Con todo, estas opiniones contrastan de manera evidente con las narraciones del Antiguo Testamento, donde algunas mujeres ocupaban cargos de liderazgo y practicaban el ministerio profético (Éxo. 15:20; Juec. 4:5, 6; 2 Rey. 22:14, 15).
La Misná, obra que compila las tradiciones orales del judaísmo, ilustra el concepto negativo que los hombres tenían sobre la mujer. Aunque esta colección fue recopilada después del primer siglo, varias de sus enseñanzas se remontan a la época de Jesús.
Por ejemplo, en ella se establece el poder que un padre poseía sobre su hija menor soltera, pactando o negociando el esposo con el que ella se casaría (m. Ketubot 4:4). Esta dependencia paternal finalizaba cuando la mujer alcanzaba la madurez (m. Quidusim 2:1). Con todo, esta era nuevamente perdida cuando la mujer contraía matrimonio, pasando ahora a estar bajo la autoridad del esposo (cf. m. Ketubot 4:5). Además, la mujer era incapaz de actuar como testigo en un juicio (m. Sevuot 4:1), y también le estaba prohibido involucrarse en actividades religiosas (m. Jagigá 1:1) y aprender la ley (m. Sotá 3:4).
En este contexto, la esfera de acción de la mujer se limitaba al hogar y, en caso de salir, ella debía llevar su cabeza cubierta y permanecer en silencio (m. Avot 1:5; m. Ketubot 7:6).
Un trato distinto
A diferencia del entorno sociocultural de su tiempo, el comportamiento de Jesús hacia las mujeres fue completamente distinto. Ellas lo acompañaban en sus viajes, respaldándolo económicamente con sus recursos (Luc. 8:1-3). Para criticar la falta de fe de sus oyentes, dos veces Jesús ilustró sus discursos con relatos de mujeres de origen gentil, como la viuda de Sarepta (Luc. 4:26 y 1 Rey. 17:9-16) o la reina de Saba (Luc. 11:31 y 1 Rey. 10:1-10).

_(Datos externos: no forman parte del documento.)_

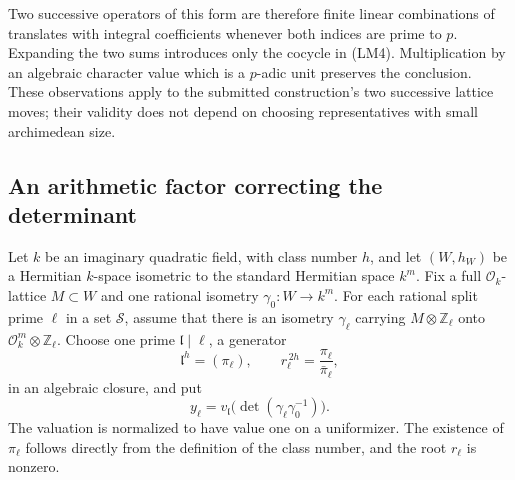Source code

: Two successive operators of this form are therefore finite
linear combinations of translates with integral coefficients
whenever both indices are prime to $p$.  Expanding the two sums
introduces only the cocycle in (LM4).  Multiplication by an
algebraic character value which is a $p$-adic unit preserves
the conclusion.  These observations apply to the submitted
construction's two successive lattice moves; their validity
does not depend on choosing representatives with small
archimedean size.

\subsection{An arithmetic factor correcting the determinant}

Let $k$ be an imaginary quadratic field, with class number $h$,
and let $(W,h_W)$ be a Hermitian $k$-space isometric to the
standard Hermitian space $k^m$.  Fix a full
$\mathcal O_k$-lattice $M\subset W$ and one rational isometry
$\gamma_0:W\to k^m$.  For each rational split prime $\ell$ in
a set $\mathcal S$, assume that there is an isometry
$\gamma_\ell$ carrying
$M\otimes\mathbb Z_\ell$ onto
$\mathcal O_k^m\otimes\mathbb Z_\ell$.
Choose one prime $\mathfrak l\mid\ell$, a generator
\[
       \mathfrak l^h=(\pi_\ell),\qquad
       r_\ell^{\,2h}=\frac{\pi_\ell}{\bar\pi_\ell},
 \tag{LM8}
\]
in an algebraic closure, and put
\[
 y_\ell=v_{\mathfrak l}
             \bigl(\det(\gamma_\ell\gamma_0^{-1})\bigr).
 \tag{LM9}
\]
The valuation is normalized to have value one on a uniformizer.
The existence of $\pi_\ell$ follows directly from the definition
of the class number, and the root $r_\ell$ is nonzero.

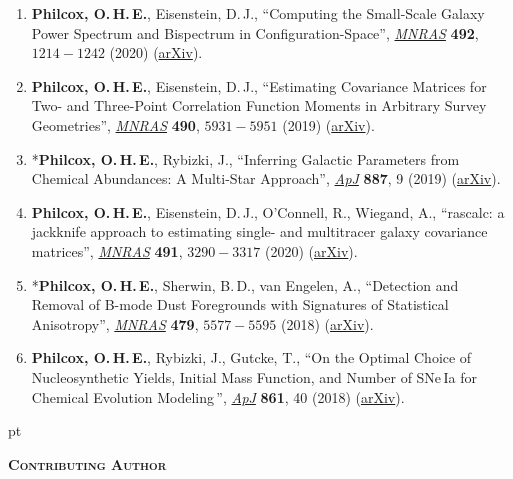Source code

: \begin{enumerate}
    \item \textbf{Philcox, O.\,H.\,E.}, Eisenstein, D.\,J., ``Computing the Small-Scale Galaxy Power Spectrum and Bispectrum in Configuration-Space'', \href{https://doi.org/10.1093/mnras/stz3335}{\textit{MNRAS}} \textbf{492}, $1214-1242$ (2020) (\href{https://arxiv.org/abs/1912.01010}{arXiv}).
    \item \textbf{Philcox, O.\,H.\,E.}, Eisenstein, D.\,J., ``Estimating Covariance Matrices for Two- and Three-Point Correlation Function Moments in Arbitrary Survey Geometries'', \href{https://doi.org/10.1093/mnras/stz2896}{\textit{MNRAS}} \textbf{490}, $5931-5951$ (2019) (\href{https://arxiv.org/abs/1910.04764}{arXiv}).
    \item *\textbf{Philcox, O.\,H.\,E.}, Rybizki, J., ``Inferring Galactic Parameters from Chemical Abundances: A Multi-Star Approach'', \href{https://doi.org/10.3847/1538-4357/ab5186}{\textit{ApJ}} \textbf{887}, 9 (2019) (\href{https://arxiv.org/abs/1909.00812}{arXiv}).
    \item \textbf{Philcox, O.\,H.\,E.}, Eisenstein, D.\,J., O'Connell, R., Wiegand, A., ``rascalc: a jackknife approach to estimating single- and multitracer galaxy covariance matrices'', \href{https://doi.org/10.1093/mnras/stz3218}{\textit{MNRAS}} \textbf{491}, $3290-3317$ (2020) (\href{https://arxiv.org/abs/1904.11070}{arXiv}).
    \item *\textbf{Philcox, O.\,H.\,E.}, Sherwin, B.\,D., van Engelen, A., ``Detection and Removal of B-mode Dust Foregrounds with Signatures of Statistical Anisotropy'', \href{https://doi.org/10.1093/mnras/sty1769}{\textit{MNRAS}} \textbf{479}, $5577-5595$ (2018) (\href{https://arxiv.org/abs/1805.09177}{arXiv}).
\item \textbf{Philcox, O.\,H.\,E.}, Rybizki, J., Gutcke, T., ``On the Optimal Choice of Nucleosynthetic Yields, Initial Mass Function, and Number of SNe\,Ia for Chemical Evolution Modeling\,'', \textit{\href{https://doi.org/10.3847/1538-4357/aac6e4}{ApJ}} \textbf{861}, 40 (2018) (\href{https://arxiv.org/abs/1712.05686}{arXiv}).
\end{enumerate}

 pt 

\textbf{\textsc{Contributing Author}}

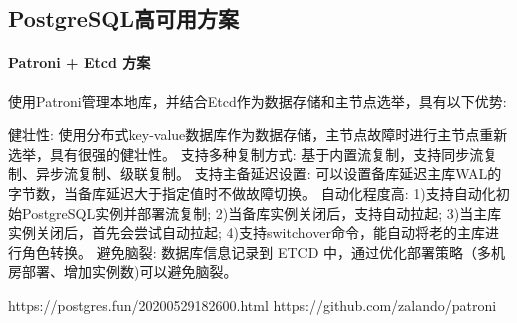 \documentclass[../../../interview-questions.tex]{subfiles}
\begin{document}
\subsection{PostgreSQL高可用方案}

\paragraph{Patroni + Etcd 方案}

使用Patroni管理本地库，并结合Etcd作为数据存储和主节点选举，具有以下优势:

健壮性: 使用分布式key-value数据库作为数据存储，主节点故障时进行主节点重新选举，具有很强的健壮性。
支持多种复制方式: 基于内置流复制，支持同步流复制、异步流复制、级联复制。
支持主备延迟设置: 可以设置备库延迟主库WAL的字节数，当备库延迟大于指定值时不做故障切换。
自动化程度高: 1)支持自动化初始PostgreSQL实例并部署流复制; 2)当备库实例关闭后，支持自动拉起; 3)当主库实例关闭后，首先会尝试自动拉起; 4)支持switchover命令，能自动将老的主库进行角色转换。
避免脑裂: 数据库信息记录到 ETCD 中，通过优化部署策略（多机房部署、增加实例数)可以避免脑裂。

https://postgres.fun/20200529182600.html
https://github.com/zalando/patroni
\end{document}
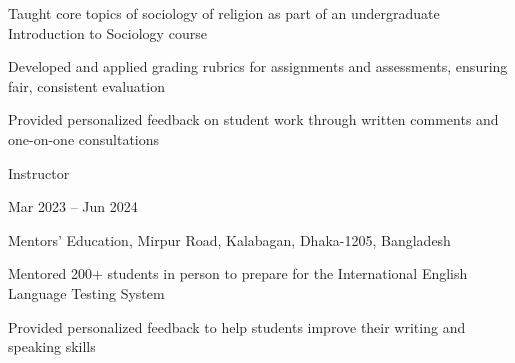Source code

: \documentclass[letterpaper,10pt]{article}
\begin{document}
    \begin{description} [font=$\bullet$]
        \item{Taught core topics of sociology of religion as part of an undergraduate Introduction to Sociology course}
        \item{Developed and applied grading rubrics for assignments and assessments, ensuring fair, consistent evaluation}
        \item{Provided personalized feedback on student work through written comments and one-on-one consultations}
    \end{description}

    \vspace{0.3em}
    \begin{minipage} {.75\linewidth} \begin{flushleft}
            Instructor
        \end{flushleft} \end{minipage}
    \hfill
    \begin{minipage} {.20\linewidth}  \begin{flushright}
            Mar 2023 – Jun 2024
        \end{flushright} \end{minipage}
    Mentors’ Education, Mirpur Road, Kalabagan, Dhaka-1205, Bangladesh\\
    \vspace{0.3em}
    \begin{description} [font=$\bullet$]
        \item{Mentored 200+ students in person to prepare for the International English Language Testing System}
        \item{Provided personalized feedback to help students improve their writing and speaking skills}
    \end{description}
    \vspace{0.3em}
\end{document}
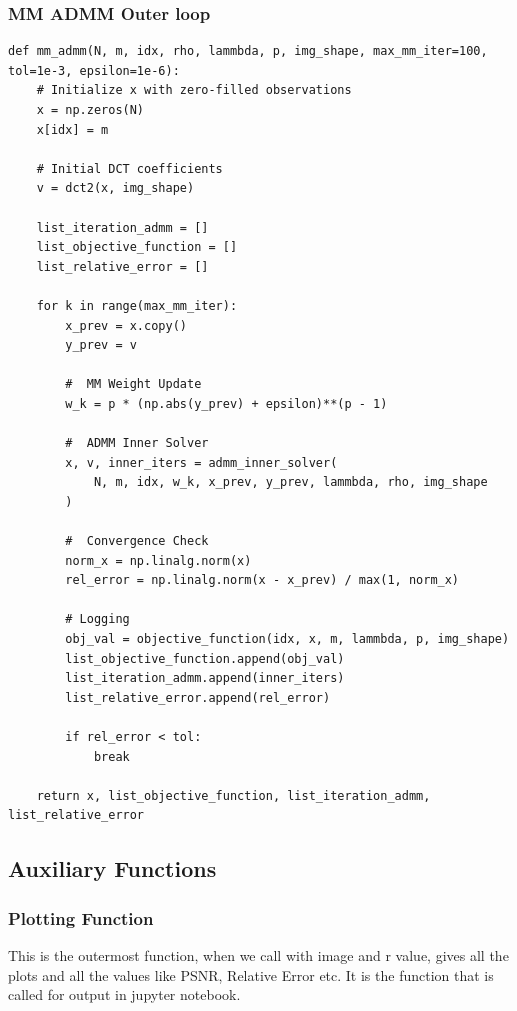 \documentclass[12pt,a4paper,onecolumn]{exam}
\begin{document}
\subsubsection{MM ADMM  Outer loop}
\begin{lstlisting}
def mm_admm(N, m, idx, rho, lammbda, p, img_shape, max_mm_iter=100, tol=1e-3, epsilon=1e-6):
    # Initialize x with zero-filled observations
    x = np.zeros(N)
    x[idx] = m
    
    # Initial DCT coefficients
    v = dct2(x, img_shape)
    
    list_iteration_admm = [] 
    list_objective_function = [] 
    list_relative_error = [] 
    
    for k in range(max_mm_iter):
        x_prev = x.copy()
        y_prev = v
        
        #  MM Weight Update 
        w_k = p * (np.abs(y_prev) + epsilon)**(p - 1)
            
        #  ADMM Inner Solver 
        x, v, inner_iters = admm_inner_solver(
            N, m, idx, w_k, x_prev, y_prev, lammbda, rho, img_shape
        )
        
        #  Convergence Check 
        norm_x = np.linalg.norm(x)
        rel_error = np.linalg.norm(x - x_prev) / max(1, norm_x)

        # Logging
        obj_val = objective_function(idx, x, m, lammbda, p, img_shape)
        list_objective_function.append(obj_val)
        list_iteration_admm.append(inner_iters)
        list_relative_error.append(rel_error)
        
        if rel_error < tol:
            break
            
    return x, list_objective_function, list_iteration_admm, list_relative_error
\end{lstlisting}

\subsection{Auxiliary Functions}

\subsubsection{Plotting Function}
This is the outermost function, when we call with image and r value, gives all the plots and all the values like PSNR, Relative Error etc. It is the function that is called for output in jupyter notebook.
\end{document}
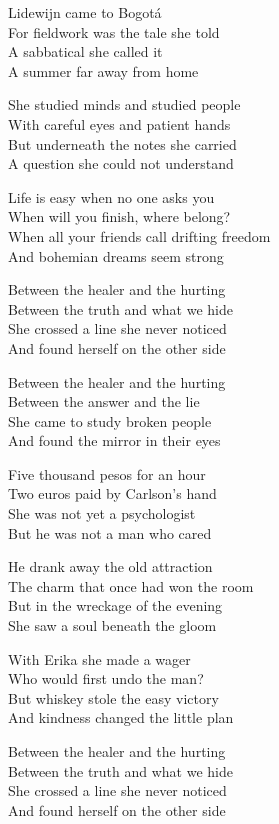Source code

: \begin{lyrics}
Lidewijn came to Bogotá\\
For fieldwork was the tale she told\\
A sabbatical she called it\\
A summer far away from home

She studied minds and studied people\\
With careful eyes and patient hands\\
But underneath the notes she carried\\
A question she could not understand

Life is easy when no one asks you\\
When will you finish, where belong?\\
When all your friends call drifting freedom\\
And bohemian dreams seem strong

Between the healer and the hurting\\
Between the truth and what we hide\\
She crossed a line she never noticed\\
And found herself on the other side

Between the healer and the hurting\\
Between the answer and the lie\\
She came to study broken people\\
And found the mirror in their eyes

Five thousand pesos for an hour\\
Two euros paid by Carlson’s hand\\
She was not yet a psychologist\\
But he was not a man who cared

He drank away the old attraction\\
The charm that once had won the room\\
But in the wreckage of the evening\\
She saw a soul beneath the gloom

With Erika she made a wager\\
Who would first undo the man?\\
But whiskey stole the easy victory\\
And kindness changed the little plan

Between the healer and the hurting\\
Between the truth and what we hide\\
She crossed a line she never noticed\\
And found herself on the other side


\end{lyrics}
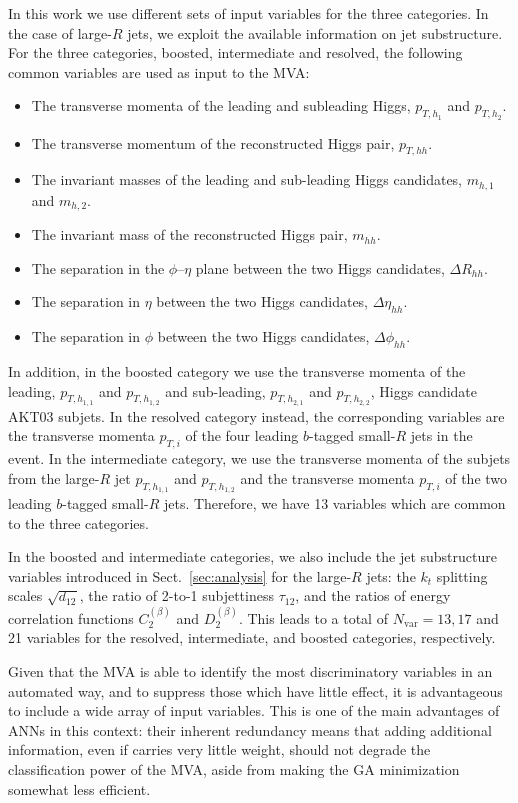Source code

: In this work we use different sets of
input variables for the three categories.
%
In the case of large-$R$ jets, we  exploit the available
information  on jet substructure.
%
For the three categories, boosted, intermediate and resolved,
the following common variables are used as input to the MVA:
\begin{itemize}
\item The transverse momenta of the leading and subleading Higgs, $p_{T,h_1}$ and $p_{T,h_2}$.
\item The transverse momentum of the reconstructed Higgs pair, $p_{T,hh}$.
\item The invariant masses of the leading and sub-leading Higgs candidates, $m_{h,1}$ and $m_{h,2}$.
\item The invariant mass of the reconstructed Higgs pair, $m_{hh}$.
\item The separation in the $\phi$--$\eta$ plane
  between the two Higgs candidates, $\Delta R_{hh}$.
  \item The separation in $\eta$  between the two Higgs candidates, $\Delta \eta_{hh}$.
\item The separation in $\phi$  between the two Higgs candidates, $\Delta \phi_{hh}$.
\end{itemize}
In addition, in the boosted category we use
  the transverse momenta of the leading, $p_{T,h_{1,1}}$ and $p_{T,h_{1,2}}$ and
  sub-leading, $p_{T,h_{2,1}}$ and $p_{T,h_{2,2}}$, Higgs candidate AKT03 subjets.
  In the resolved category instead,
  the corresponding variables are
  the transverse momenta $p_{T,i}$ of the four leading 
  $b$-tagged small-$R$ jets in the event.
  In the intermediate category, we use the
  transverse momenta of the subjets
  from the large-$R$ jet $p_{T,h_{1,1}}$ and $p_{T,h_{1,2}}$ and the
 transverse momenta $p_{T,i}$ of the two leading 
  $b$-tagged small-$R$ jets.
 Therefore, we have 13 variables which are common to the three categories.

 In the boosted and intermediate categories, we also include the jet substructure
 variables introduced in Sect.~\ref{sec:analysis} for the
 large-$R$ jets: the $k_t$ splitting scales
 $\sqrt{d_{12}}$, the ratio of 2-to-1 subjettiness $\tau_{12}$,
 and the ratios of energy correlation functions $C^{(\beta)}_2$ and
 $D_2^{(\beta)}$.
 This leads to
 a total of $N_{\mathrm{var}}=13,17$ and 21 variables for the
resolved, intermediate, and boosted categories, respectively.


Given that the MVA is able to identify the most discriminatory variables
in an automated way,
and to suppress those which have little effect, it is advantageous to
include a wide array of input variables.
%
This is one of the main advantages of ANNs in this context: 
their inherent redundancy means that 
adding additional information, even if carries very little weight,
should not degrade
the classification power of the MVA, aside from making the GA
minimization somewhat less efficient.

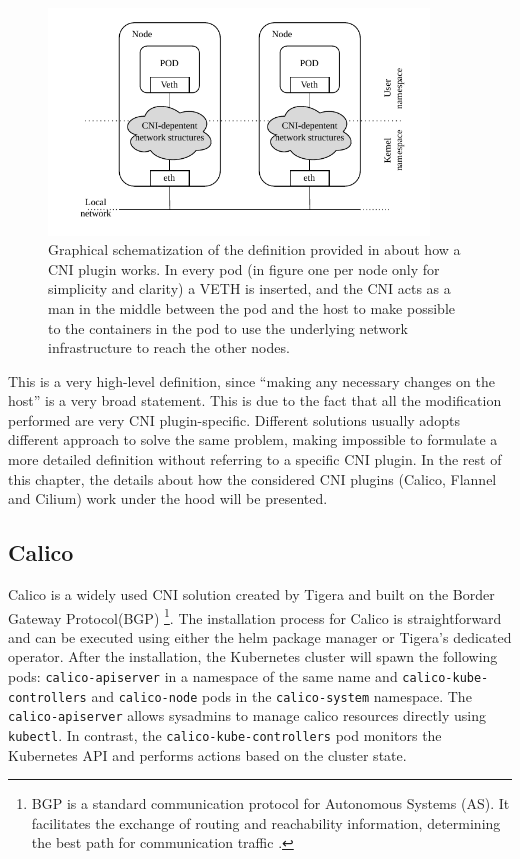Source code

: \begin{figure}[H]
  \centering
  \includegraphics[width=0.9\textwidth]{img/chpt2/CNI-generic}
  \caption{Graphical schematization of the definition provided in
    \cite{redhat-cni} about how a CNI plugin works. In every pod (in figure one
    per node only for simplicity and clarity) a VETH is inserted, and the CNI
    acts as a man in the middle between the pod and the host to make possible to
    the containers in the pod to use the underlying network infrastructure to
    reach the other nodes.}
  \label{fig:cni-generic}
\end{figure}


This is a very high-level definition, since ``making any necessary changes on
the host'' is a very broad statement. This is due to the fact that all the
modification performed are very CNI plugin-specific. Different solutions usually
adopts different approach to solve the same problem, making impossible to
formulate a more detailed definition without referring to a specific CNI plugin.
In the rest of this chapter, the details about how the considered CNI plugins
(Calico, Flannel and Cilium) work under the hood will be presented.


\subsection{Calico}\label{subsec:calico}

Calico is a widely used CNI solution created by Tigera and built on the Border
Gateway Protocol(BGP) \footnote{BGP is a standard communication protocol for
Autonomous Systems (AS). It facilitates the exchange of routing and reachability
information, determining the best path for communication traffic
\cite{BGPnistdef}.}. The installation process for Calico is straightforward and
can be executed using either the helm package manager or Tigera's dedicated
operator. After the installation, the Kubernetes cluster will spawn the
following pods: \texttt{calico-apiserver} in a namespace of the same name and
\texttt{calico-kube-controllers} and \texttt{calico-node} pods in the
\texttt{calico-system} namespace. The \texttt{calico-apiserver} allows sysadmins
to manage calico resources directly using \texttt{kubectl}. In contrast, the
\texttt{calico-kube-controllers} pod monitors the Kubernetes API and performs
actions based on the cluster state.

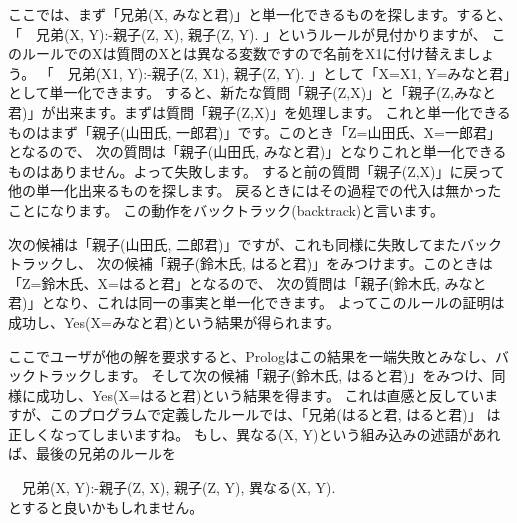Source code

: \documentclass[a4j,dvipdfmx]{jsarticle}
\newcommand{\fixed}[1]{{\ttfamily #1}}
\begin{document}
ここでは、まず「兄弟(X, みなと君)」と単一化できるものを探します。すると、
「{\fixed 　兄弟(X, Y):-親子(Z, X), 親子(Z, Y). }」というルールが見付かりますが、
このルールでのXは質問のXとは異なる変数ですので名前をX1に付け替えましょう。
「{\fixed 　兄弟(X1, Y):-親子(Z, X1), 親子(Z, Y). }」として「X=X1, Y=みなと君」として単一化できます。
すると、新たな質問「親子(Z,X)」と「親子(Z,みなと君)」が出来ます。まずは質問「親子(Z,X)」を処理します。
これと単一化できるものはまず「親子(山田氏, 一郎君)」です。このとき「Z=山田氏、X=一郎君」となるので、
次の質問は「親子(山田氏, みなと君)」となりこれと単一化できるものはありません。よって失敗します。
すると前の質問「親子(Z,X)」に戻って他の単一化出来るものを探します。
戻るときにはその過程での代入は無かったことになります。
この動作をバックトラック(backtrack)と言います。

次の候補は「親子(山田氏, 二郎君)」ですが、これも同様に失敗してまたバックトラックし、
次の候補「親子(鈴木氏, はると君)」をみつけます。このときは「Z=鈴木氏、X=はると君」となるので、
次の質問は「親子(鈴木氏, みなと君)」となり、これは同一の事実と単一化できます。
よってこのルールの証明は成功し、Yes(X=みなと君)という結果が得られます。

ここでユーザが他の解を要求すると、Prologはこの結果を一端失敗とみなし、バックトラックします。
そして次の候補「親子(鈴木氏, はると君)」をみつけ、同様に成功し、Yes(X=はると君)という結果を得ます。
これは直感と反していますが、このプログラムで定義したルールでは、「兄弟(はると君, はると君)」
は正しくなってしまいますね。
もし、異なる(X, Y)という組み込みの述語があれば、最後の兄弟のルールを

{\fixed 　兄弟(X, Y):-親子(Z, X), 親子(Z, Y), 異なる(X, Y). } \\

とすると良いかもしれません。
\end{document}
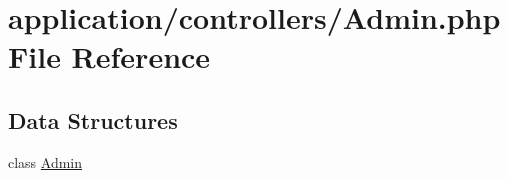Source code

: \hypertarget{_admin_8php}{}\section{application/controllers/\+Admin.php File Reference}
\label{_admin_8php}
\subsection*{Data Structures}
\begin{DoxyCompactItemize}
\item 
class \mbox{\hyperlink{class_admin}{Admin}}
\end{DoxyCompactItemize}
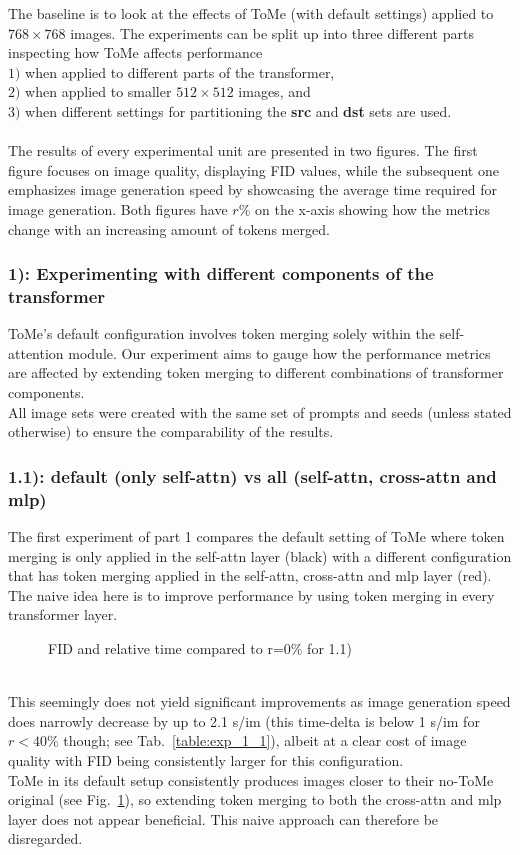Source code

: The baseline is to look at the effects of ToMe (with default settings) applied to $768 \times 768$ images. The experiments can be split up into three different parts inspecting how ToMe affects performance\\ \(1)\) when applied to different parts of the transformer,\\ \(2)\) when applied to smaller $512 \times 512$ images, and\\ \(3)\) when different settings for partitioning the \textbf{src} and \textbf{dst} sets are used.\\
\\
The results of every experimental unit are presented in two figures. The first figure focuses on image quality, displaying FID values, while the subsequent one emphasizes image generation speed by showcasing the average time required for image generation.
Both figures have \(r\%\) on the x-axis showing how the metrics change with an increasing amount of tokens merged.

\subsubsection*{1): Experimenting with different components of the transformer}
ToMe's default configuration involves token merging solely within the self-attention module.
Our experiment aims to gauge how the performance metrics are affected by extending token merging to different combinations of transformer components.\\
All image sets were created with the same set of prompts and seeds (unless stated otherwise) to ensure the comparability of the results.



\subsubsection*{1.1): default (only self-attn) vs all (self-attn, cross-attn and mlp)}
The first experiment of part 1 compares the default setting of ToMe where token merging is only applied in the self-attn layer (black) with a different configuration that has token merging applied in the self-attn, cross-attn and mlp layer (red). 
The naive idea here is to improve performance by using token merging in every transformer layer.
\begin{figure}[!htb]
\label{fig:exp_1_1}
   
   
\caption{FID and relative time compared to r=0\% for 1.1)}
\label{fig:exp_1_1}
\end{figure}\\
This seemingly does not yield significant improvements as image generation speed does narrowly decrease by up to 2.1 s/im (this time-delta is below 1 s/im for $r<40\%$ though; see Tab.~\ref{table:exp_1_1}), albeit at a clear cost of image quality with FID being consistently larger for this configuration. \\
ToMe in its default setup consistently produces images closer to their no-ToMe original (see Fig.~\ref{fig:exp_1_1}), so extending token merging to both the cross-attn and mlp layer does not appear beneficial. This naive approach can therefore be disregarded.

Igualmente, en dos de sus parábolas, las protagonistas son mujeres: una viuda (Luc. 18:1-8) y una mujer que ha extraviado una moneda (Luc. 15:8-10), empleándolas a ambas como emblemas de resolución y creencia.
Aún más, Jesús ni siquiera desdeñó a las mujeres que la sociedad consideraba indignas (Juan 4:1-18) o incapacitadas ritualmente (Mar. 5:25-34; Lev. 15:19-39). No está de más recordar que son ellas, y no los hombres, las testigos de la resurrección de Jesús (Mat. 28:1-10; Mar. 16:9-11; Luc. 24:1-12; Juan 20:11-18). Esto las posiciona como las primeras personas en divulgar las buenas noticias del Cristo resucitado (Mat. 28:8-10; Luc. 24:8 y Juan 20:18). En contraposición al entorno cultural de su época, Jesús se comporta de manera diferente al relacionarse con las mujeres. Él las incorpora en su ministerio, convirtiéndolas en parte de la realidad y haciéndolas también parte del Reino de los Cielos.